What this task involves —
Every line with "string" in it must be copied from the data.

Saved entries
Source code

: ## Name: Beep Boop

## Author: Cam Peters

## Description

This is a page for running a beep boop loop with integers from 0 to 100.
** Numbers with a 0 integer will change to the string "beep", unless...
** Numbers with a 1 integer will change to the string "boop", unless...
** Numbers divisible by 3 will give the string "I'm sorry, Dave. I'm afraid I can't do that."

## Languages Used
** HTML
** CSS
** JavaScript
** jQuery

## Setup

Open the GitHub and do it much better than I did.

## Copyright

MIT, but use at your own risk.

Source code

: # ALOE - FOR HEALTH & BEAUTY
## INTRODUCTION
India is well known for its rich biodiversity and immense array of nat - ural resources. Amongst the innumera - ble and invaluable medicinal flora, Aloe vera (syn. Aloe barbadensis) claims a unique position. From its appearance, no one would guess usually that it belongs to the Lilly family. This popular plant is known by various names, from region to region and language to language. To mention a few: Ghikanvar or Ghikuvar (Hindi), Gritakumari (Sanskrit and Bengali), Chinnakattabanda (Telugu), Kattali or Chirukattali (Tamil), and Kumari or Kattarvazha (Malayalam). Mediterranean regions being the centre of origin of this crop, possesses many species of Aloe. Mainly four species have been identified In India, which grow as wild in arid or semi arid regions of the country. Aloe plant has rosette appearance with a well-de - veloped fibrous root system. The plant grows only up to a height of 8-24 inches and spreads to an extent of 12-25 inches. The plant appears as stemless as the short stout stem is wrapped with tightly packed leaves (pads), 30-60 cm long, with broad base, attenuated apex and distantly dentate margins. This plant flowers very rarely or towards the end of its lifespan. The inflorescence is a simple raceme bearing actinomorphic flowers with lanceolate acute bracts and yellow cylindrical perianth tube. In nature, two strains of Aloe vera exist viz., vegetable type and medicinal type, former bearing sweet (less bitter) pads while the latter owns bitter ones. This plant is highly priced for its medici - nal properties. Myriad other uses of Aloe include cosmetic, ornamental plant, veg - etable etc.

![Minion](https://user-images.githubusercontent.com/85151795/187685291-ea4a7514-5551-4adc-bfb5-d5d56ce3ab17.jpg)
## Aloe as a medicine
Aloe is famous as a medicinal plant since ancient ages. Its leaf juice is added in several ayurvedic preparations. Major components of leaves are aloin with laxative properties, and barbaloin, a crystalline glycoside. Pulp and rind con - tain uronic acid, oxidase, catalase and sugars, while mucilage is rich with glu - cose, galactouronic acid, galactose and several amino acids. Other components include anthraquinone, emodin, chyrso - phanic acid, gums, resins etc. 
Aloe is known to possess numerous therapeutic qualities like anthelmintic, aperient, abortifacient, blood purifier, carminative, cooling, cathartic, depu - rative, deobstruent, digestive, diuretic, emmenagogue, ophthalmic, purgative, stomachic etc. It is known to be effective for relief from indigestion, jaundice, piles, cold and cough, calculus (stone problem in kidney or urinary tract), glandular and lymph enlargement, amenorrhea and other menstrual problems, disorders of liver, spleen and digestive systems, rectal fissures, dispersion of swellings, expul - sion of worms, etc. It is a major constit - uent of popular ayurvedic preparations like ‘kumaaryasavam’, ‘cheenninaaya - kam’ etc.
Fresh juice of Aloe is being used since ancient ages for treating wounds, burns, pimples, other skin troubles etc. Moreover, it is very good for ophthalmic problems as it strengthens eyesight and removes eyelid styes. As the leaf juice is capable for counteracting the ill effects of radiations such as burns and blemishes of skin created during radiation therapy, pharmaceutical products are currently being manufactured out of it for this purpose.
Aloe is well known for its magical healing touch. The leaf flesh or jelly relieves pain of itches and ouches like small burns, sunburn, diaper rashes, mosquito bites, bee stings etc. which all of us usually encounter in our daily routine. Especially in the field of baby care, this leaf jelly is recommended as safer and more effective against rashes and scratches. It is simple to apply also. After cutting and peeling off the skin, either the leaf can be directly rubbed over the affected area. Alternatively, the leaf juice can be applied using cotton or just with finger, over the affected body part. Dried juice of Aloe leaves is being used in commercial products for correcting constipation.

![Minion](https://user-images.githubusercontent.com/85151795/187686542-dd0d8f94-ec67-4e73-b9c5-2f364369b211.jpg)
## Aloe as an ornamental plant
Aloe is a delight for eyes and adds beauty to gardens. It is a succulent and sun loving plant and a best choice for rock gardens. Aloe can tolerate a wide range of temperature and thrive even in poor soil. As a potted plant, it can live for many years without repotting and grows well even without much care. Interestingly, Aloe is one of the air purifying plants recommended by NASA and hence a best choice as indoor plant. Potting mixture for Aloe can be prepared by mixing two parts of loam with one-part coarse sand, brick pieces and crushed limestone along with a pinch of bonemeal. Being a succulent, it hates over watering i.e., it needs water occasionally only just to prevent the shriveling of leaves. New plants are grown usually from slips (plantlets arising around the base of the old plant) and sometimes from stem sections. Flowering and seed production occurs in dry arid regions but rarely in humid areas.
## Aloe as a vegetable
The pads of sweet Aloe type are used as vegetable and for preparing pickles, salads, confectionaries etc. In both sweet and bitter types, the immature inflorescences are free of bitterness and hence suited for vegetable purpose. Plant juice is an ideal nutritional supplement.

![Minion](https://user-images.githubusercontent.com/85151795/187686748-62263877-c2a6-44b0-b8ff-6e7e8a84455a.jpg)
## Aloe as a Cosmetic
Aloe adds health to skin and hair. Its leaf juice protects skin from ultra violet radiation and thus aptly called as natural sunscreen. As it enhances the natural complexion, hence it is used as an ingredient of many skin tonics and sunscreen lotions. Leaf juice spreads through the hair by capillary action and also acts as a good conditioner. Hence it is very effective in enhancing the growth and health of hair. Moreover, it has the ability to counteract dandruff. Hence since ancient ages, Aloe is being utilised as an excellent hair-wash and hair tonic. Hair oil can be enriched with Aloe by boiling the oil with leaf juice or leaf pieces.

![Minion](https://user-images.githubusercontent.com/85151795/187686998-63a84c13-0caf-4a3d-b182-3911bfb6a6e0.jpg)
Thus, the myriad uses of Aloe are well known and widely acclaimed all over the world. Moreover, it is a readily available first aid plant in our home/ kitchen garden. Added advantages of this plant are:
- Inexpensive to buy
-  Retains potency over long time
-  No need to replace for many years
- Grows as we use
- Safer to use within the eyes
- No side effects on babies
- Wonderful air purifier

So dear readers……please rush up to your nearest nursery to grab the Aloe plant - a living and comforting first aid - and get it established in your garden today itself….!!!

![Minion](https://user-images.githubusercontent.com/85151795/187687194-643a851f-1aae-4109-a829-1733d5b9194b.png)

Your solution —
** Numbers with a 0 integer will change to the string "beep", unless...
** Numbers with a 1 integer will change to the string "boop", unless...
** Numbers divisible by 3 will give the string "I'm sorry, Dave. I'm afraid I can't do that."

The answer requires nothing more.